On Fri, Aug 9, 2024 at 11:52 PM Jakub Kicinski kuba@kernel.org wrote:
On Fri, 9 Aug 2024 16:45:50 +0100 Pavel Begunkov wrote:
I think this is good, and it doesn't seem hacky to me, because we can check the page_pools of the netdev while we hold rtnl, so we can be sure nothing is messing with the pp configuration in the meantime. Like you say below it does validate the driver rather than rely on the driver saying it's doing the right thing. I'll look into putting this in the next version.
Why not have a flag set by the driver and advertising whether it supports providers or not, which should be checked for instance in netdev_rx_queue_restart()? If set, the driver should do the right thing. That's in addition to a new pp_params flag explicitly telling if pp should use providers. It's more explicit and feels a little less hacky.
You mean like I suggested in the previous two emails? :)

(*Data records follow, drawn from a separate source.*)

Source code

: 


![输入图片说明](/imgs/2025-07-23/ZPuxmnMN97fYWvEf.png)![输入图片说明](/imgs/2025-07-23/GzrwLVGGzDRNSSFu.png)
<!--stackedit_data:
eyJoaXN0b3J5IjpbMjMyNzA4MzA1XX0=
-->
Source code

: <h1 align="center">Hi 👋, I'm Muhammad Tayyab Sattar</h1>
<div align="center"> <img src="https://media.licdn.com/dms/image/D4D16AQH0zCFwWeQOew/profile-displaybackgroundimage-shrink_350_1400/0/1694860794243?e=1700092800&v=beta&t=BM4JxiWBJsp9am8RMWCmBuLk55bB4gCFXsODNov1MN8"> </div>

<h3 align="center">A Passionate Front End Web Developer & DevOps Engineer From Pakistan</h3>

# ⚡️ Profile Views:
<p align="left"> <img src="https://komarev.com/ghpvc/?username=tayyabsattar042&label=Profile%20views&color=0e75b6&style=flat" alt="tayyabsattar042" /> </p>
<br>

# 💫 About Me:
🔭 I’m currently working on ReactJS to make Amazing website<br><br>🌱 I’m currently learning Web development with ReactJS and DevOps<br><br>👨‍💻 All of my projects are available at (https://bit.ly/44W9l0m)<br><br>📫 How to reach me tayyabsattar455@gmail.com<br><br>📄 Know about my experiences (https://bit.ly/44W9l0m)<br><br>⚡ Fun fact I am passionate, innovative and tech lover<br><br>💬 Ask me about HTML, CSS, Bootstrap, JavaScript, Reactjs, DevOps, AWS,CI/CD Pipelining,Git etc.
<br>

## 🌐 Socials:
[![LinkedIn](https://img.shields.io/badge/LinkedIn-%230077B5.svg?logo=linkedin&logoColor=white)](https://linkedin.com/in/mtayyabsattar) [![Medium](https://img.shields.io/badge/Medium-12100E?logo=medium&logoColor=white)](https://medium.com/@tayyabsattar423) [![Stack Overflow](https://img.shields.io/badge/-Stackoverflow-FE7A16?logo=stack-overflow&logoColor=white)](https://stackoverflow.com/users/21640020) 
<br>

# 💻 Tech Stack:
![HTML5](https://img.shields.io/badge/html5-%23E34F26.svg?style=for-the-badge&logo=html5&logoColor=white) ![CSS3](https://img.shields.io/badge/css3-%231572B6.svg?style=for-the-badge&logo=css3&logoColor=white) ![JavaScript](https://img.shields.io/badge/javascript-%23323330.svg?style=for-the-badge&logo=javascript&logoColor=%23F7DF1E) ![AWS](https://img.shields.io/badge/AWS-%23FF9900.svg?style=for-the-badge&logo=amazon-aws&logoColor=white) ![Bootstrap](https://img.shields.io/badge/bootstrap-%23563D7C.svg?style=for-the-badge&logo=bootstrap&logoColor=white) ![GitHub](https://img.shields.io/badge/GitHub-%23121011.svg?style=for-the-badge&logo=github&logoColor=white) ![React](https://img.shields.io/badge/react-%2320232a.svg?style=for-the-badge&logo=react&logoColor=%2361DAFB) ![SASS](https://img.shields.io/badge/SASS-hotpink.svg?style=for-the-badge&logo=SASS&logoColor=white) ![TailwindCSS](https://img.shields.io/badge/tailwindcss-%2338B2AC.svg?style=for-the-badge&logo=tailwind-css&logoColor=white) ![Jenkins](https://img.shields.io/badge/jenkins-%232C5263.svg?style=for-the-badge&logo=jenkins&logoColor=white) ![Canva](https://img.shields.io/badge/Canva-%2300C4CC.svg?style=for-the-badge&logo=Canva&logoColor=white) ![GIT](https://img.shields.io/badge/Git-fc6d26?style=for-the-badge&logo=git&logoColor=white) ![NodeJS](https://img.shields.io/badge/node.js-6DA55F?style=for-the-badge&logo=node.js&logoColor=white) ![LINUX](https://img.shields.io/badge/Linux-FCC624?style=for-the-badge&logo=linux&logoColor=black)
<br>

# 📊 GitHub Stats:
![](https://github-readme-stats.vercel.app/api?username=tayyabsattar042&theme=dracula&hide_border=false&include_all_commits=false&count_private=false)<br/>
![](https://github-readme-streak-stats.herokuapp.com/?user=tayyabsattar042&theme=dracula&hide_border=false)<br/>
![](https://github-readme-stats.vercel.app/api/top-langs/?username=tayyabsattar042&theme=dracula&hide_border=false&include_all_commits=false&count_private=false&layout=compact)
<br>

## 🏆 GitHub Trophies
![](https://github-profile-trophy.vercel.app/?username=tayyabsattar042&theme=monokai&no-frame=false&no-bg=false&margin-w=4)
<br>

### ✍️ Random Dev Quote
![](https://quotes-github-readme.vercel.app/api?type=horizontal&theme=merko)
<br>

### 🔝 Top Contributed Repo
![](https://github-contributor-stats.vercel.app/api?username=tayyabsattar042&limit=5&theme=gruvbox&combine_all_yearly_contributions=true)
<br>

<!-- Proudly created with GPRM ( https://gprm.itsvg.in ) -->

Given how easy the check is to implement, I think it's worth adding as a sanity check. But the flag should be the main API, if the sanity check starts to be annoying we'll ditch it.

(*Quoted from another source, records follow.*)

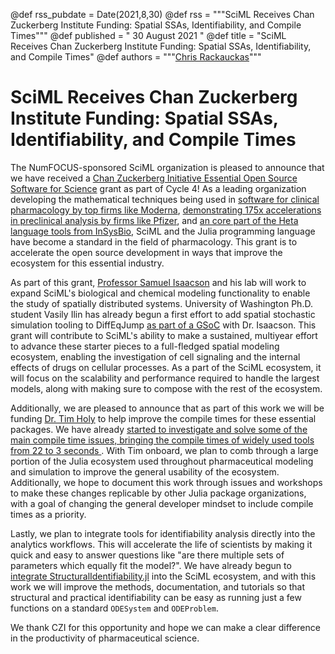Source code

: @def rss_pubdate = Date(2021,8,30)
@def rss = """SciML Receives Chan Zuckerberg Institute Funding: Spatial SSAs, Identifiability, and Compile Times"""
@def published = " 30 August 2021 "
@def title = "SciML Receives Chan Zuckerberg Institute Funding: Spatial SSAs, Identifiability, and Compile Times"
@def authors = """<a href="https://github.com/ChrisRackauckas">Chris Rackauckas</a>"""

# SciML Receives Chan Zuckerberg Institute Funding: Spatial SSAs, Identifiability, and Compile Times

The NumFOCUS-sponsored SciML organization is pleased to announce that we have received a
[Chan Zuckerberg Initiative Essential Open Source Software for Science](https://chanzuckerberg.com/rfa/essential-open-source-software-for-science/)
grant as part of Cycle 4! As a leading organization developing the mathematical
techniques being used in [software for clinical pharmacology by top firms like Moderna](https://pumas.ai/),
[demonstrating 175x accelerations in preclinical analysis by firms like Pfizer](https://juliacomputing.com/case-studies/pfizer/),
and [an core part of the Heta language tools from InSysBio](https://hetalang.github.io/#/),
SciML and the Julia programming language have become a standard in the field of
pharmacology. This grant is to accelerate the open source development in ways
that improve the ecosystem for this essential industry.

As part of this grant, [Professor Samuel
Isaacson](http://math.bu.edu/people/isaacson/) and his lab will work to expand
SciML's biological and chemical modeling functionality to enable the study of
spatially distributed systems. University of Washington Ph.D. student Vasily
Ilin has already begun a first effort to add spatial stochastic simulation
tooling to DiffEqJump [as part of a
GSoC](https://vilin97.github.io/posts/post5/) with Dr. Isaacson. This grant will
contribute to SciML's ability to make a sustained, multiyear effort to advance
these starter pieces to a full-fledged spatial modeling ecosystem, enabling the
investigation of cell signaling and the internal effects of drugs on cellular
processes. As a part of the SciML ecosystem, it will focus on the scalability
and performance required to handle the largest models, along with making sure to
compose with the rest of the ecosystem.

Additionally, we are pleased to announce that as part of this work we will
be funding [Dr. Tim Holy](https://neuroscience.wustl.edu/people/timothy-holy-phd/)
to help improve the compile times for these essential packages. We have already
[started to investigate and solve some of the main compile time issues, bringing
the compile times of widely used tools from 22 to 3 seconds
](https://github.com/SciML/DifferentialEquations.jl/issues/786).
With Tim onboard, we plan to comb through a large portion of the Julia ecosystem
used throughout pharmaceutical modeling and simulation to improve the general
usability of the ecosystem. Additionally, we hope to document this work through
issues and workshops to make these changes replicable by other Julia package
organizations, with a goal of changing the general developer mindset to include
compile times as a priority.

Lastly, we plan to integrate tools for identifiability analysis directly into
the analytics workflows. This will accelerate the life of scientists by making
it quick and easy to answer questions like "are there multiple sets of parameters
which equally fit the model?". We have already begun to [integrate
StructuralIdentifiability.jl](https://github.com/SciML/StructuralIdentifiability.jl)
into the SciML ecosystem, and with this work we will improve the methods,
documentation, and tutorials so that structural and practical identifiability
can be easy as running just a few functions on a standard `ODESystem` and
`ODEProblem`.

We thank CZI for this opportunity and hope we can make a clear difference in
the productivity of pharmaceutical science.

I think we're talking about 2 slightly different flags, AFAIU.
Pavel and I are suggesting the driver reports "I support memory providers" directly to core (via the queue-api or what not), and we check that flag directly in netdev_rx_queue_restart(), and fail immediately if the support is not there.
Jakub is suggesting a page_pool_params flag which lets the driver report "I support memory providers". If the driver doesn't support it but core is trying to configure that, then the page_pool_create will fail, which will cause the queue API operation (ndo_queue_alloc_mem_alloc) to fail, which causes netdev_rx_queue_restart() to fail.
Both are fine, I don't see any extremely strong reason to pick one of the other. I prefer Jakub's suggestion, just because it's closer to the page_pool and may be more reusable in the future. I'll err on the side of that unless I hear strong preference to the contrary.
I also think the additional check that Jakub is requesting is easy to implement and unobjectionable. It would let core validate that the driver did actually create the page_pool with the memory provider. I think one of the goals of the queue API was to allow core to do more validation on driver configuration anyway.